Try it »
Reproduce, exactly as they appear, the line containing "1. df.write." and every line after it, ending with the last line of the records.

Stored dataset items
-- Opening Marker --
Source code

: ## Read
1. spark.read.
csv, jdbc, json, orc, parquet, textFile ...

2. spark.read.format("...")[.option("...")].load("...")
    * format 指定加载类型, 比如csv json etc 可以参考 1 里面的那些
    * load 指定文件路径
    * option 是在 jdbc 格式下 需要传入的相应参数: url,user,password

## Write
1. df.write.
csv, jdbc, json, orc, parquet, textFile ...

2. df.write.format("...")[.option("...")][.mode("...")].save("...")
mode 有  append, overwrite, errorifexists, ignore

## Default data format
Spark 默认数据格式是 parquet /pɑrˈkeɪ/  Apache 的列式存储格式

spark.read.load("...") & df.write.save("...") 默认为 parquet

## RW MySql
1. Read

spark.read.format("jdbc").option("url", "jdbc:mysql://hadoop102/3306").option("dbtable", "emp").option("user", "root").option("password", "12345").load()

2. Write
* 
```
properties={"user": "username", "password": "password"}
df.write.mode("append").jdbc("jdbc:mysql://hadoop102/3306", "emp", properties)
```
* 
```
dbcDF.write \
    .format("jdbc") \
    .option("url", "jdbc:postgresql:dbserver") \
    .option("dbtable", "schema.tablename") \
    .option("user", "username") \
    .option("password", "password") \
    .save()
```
-- Closing Marker --
Completed exercise »
1. df.write.
csv, jdbc, json, orc, parquet, textFile ...

2. df.write.format("...")[.option("...")][.mode("...")].save("...")
mode 有  append, overwrite, errorifexists, ignore

## Default data format
Spark 默认数据格式是 parquet /pɑrˈkeɪ/  Apache 的列式存储格式

spark.read.load("...") & df.write.save("...") 默认为 parquet

## RW MySql
1. Read

spark.read.format("jdbc").option("url", "jdbc:mysql://hadoop102/3306").option("dbtable", "emp").option("user", "root").option("password", "12345").load()

2. Write
* 
```
properties={"user": "username", "password": "password"}
df.write.mode("append").jdbc("jdbc:mysql://hadoop102/3306", "emp", properties)
```
* 
```
dbcDF.write \
    .format("jdbc") \
    .option("url", "jdbc:postgresql:dbserver") \
    .option("dbtable", "schema.tablename") \
    .option("user", "username") \
    .option("password", "password") \
    .save()
```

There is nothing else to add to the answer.